TASK GOAL: Go through the entries below and collect each line with the string "hráčů" in it.

[Collected data]
▶

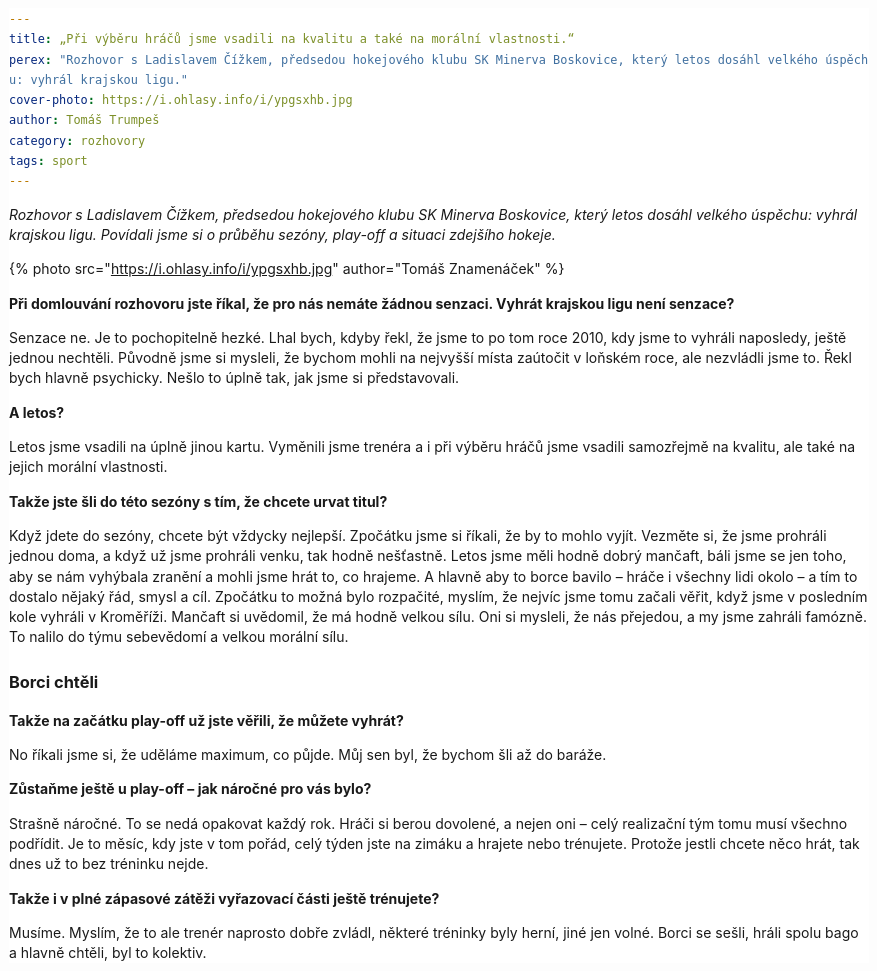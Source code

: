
 ```yaml
---
title: „Při výběru hráčů jsme vsadili na kvalitu a také na morální vlastnosti.“
perex: "Rozhovor s Ladislavem Čížkem, předsedou hokejového klubu SK Minerva Boskovice, který letos dosáhl velkého úspěchu: vyhrál krajskou ligu."
cover-photo: https://i.ohlasy.info/i/ypgsxhb.jpg
author: Tomáš Trumpeš
category: rozhovory
tags: sport
---
```


*Rozhovor s Ladislavem Čížkem, předsedou hokejového klubu SK Minerva Boskovice, který letos dosáhl velkého úspěchu: vyhrál krajskou ligu. Povídali jsme si o průběhu sezóny, play-off a situaci zdejšího hokeje.*

{% photo src="https://i.ohlasy.info/i/ypgsxhb.jpg" author="Tomáš Znamenáček" %}

**Při domlouvání rozhovoru jste říkal, že pro nás nemáte žádnou senzaci. Vyhrát krajskou ligu není senzace?**

Senzace ne. Je to pochopitelně hezké. Lhal bych, kdyby řekl, že jsme to po tom roce 2010, kdy jsme to vyhráli naposledy, ještě jednou nechtěli. Původně jsme si mysleli, že bychom mohli na nejvyšší místa zaútočit v loňském roce, ale nezvládli jsme to. Řekl bych hlavně psychicky. Nešlo to úplně tak, jak jsme si představovali.

**A letos?**

Letos jsme vsadili na úplně jinou kartu. Vyměnili jsme trenéra a i při výběru hráčů jsme vsadili samozřejmě na kvalitu, ale také na jejich morální vlastnosti.

**Takže jste šli do této sezóny s tím, že chcete urvat titul?**

Když jdete do sezóny, chcete být vždycky nejlepší. Zpočátku jsme si říkali, že by to mohlo vyjít. Vezměte si, že jsme prohráli jednou doma, a když už jsme prohráli venku, tak hodně nešťastně. Letos jsme měli hodně dobrý mančaft, báli jsme se jen toho, aby se nám vyhýbala zranění a mohli jsme hrát to, co hrajeme. A hlavně aby to borce bavilo – hráče i všechny lidi okolo – a tím to dostalo nějaký řád, smysl a cíl. Zpočátku to možná bylo rozpačité, myslím, že nejvíc jsme tomu začali věřit, když jsme v posledním kole vyhráli v Kroměříži. Mančaft si uvědomil, že má hodně velkou sílu. Oni si mysleli, že nás přejedou, a my jsme zahráli famózně. To nalilo do týmu sebevědomí a velkou morální sílu.

### Borci chtěli

**Takže na začátku play-off už jste věřili, že můžete vyhrát?**

No říkali jsme si, že uděláme maximum, co půjde. Můj sen byl, že bychom šli až do baráže.

**Zůstaňme ještě u play-off – jak náročné pro vás bylo?**

Strašně náročné. To se nedá opakovat každý rok. Hráči si berou dovolené, a nejen oni – celý realizační tým tomu musí všechno podřídit. Je to měsíc, kdy jste v tom pořád, celý týden jste na zimáku a hrajete nebo trénujete. Protože jestli chcete něco hrát, tak dnes už to bez tréninku nejde.

**Takže i v plné zápasové zátěži vyřazovací části ještě trénujete?**

Musíme. Myslím, že to ale trenér naprosto dobře zvládl, některé tréninky byly herní, jiné jen volné. Borci se sešli, hráli spolu bago a hlavně chtěli, byl to kolektiv.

◀

RESPONSE FOR THIS EXERCISE:
title: „Při výběru hráčů jsme vsadili na kvalitu a také na morální vlastnosti.“
Letos jsme vsadili na úplně jinou kartu. Vyměnili jsme trenéra a i při výběru hráčů jsme vsadili samozřejmě na kvalitu, ale také na jejich morální vlastnosti.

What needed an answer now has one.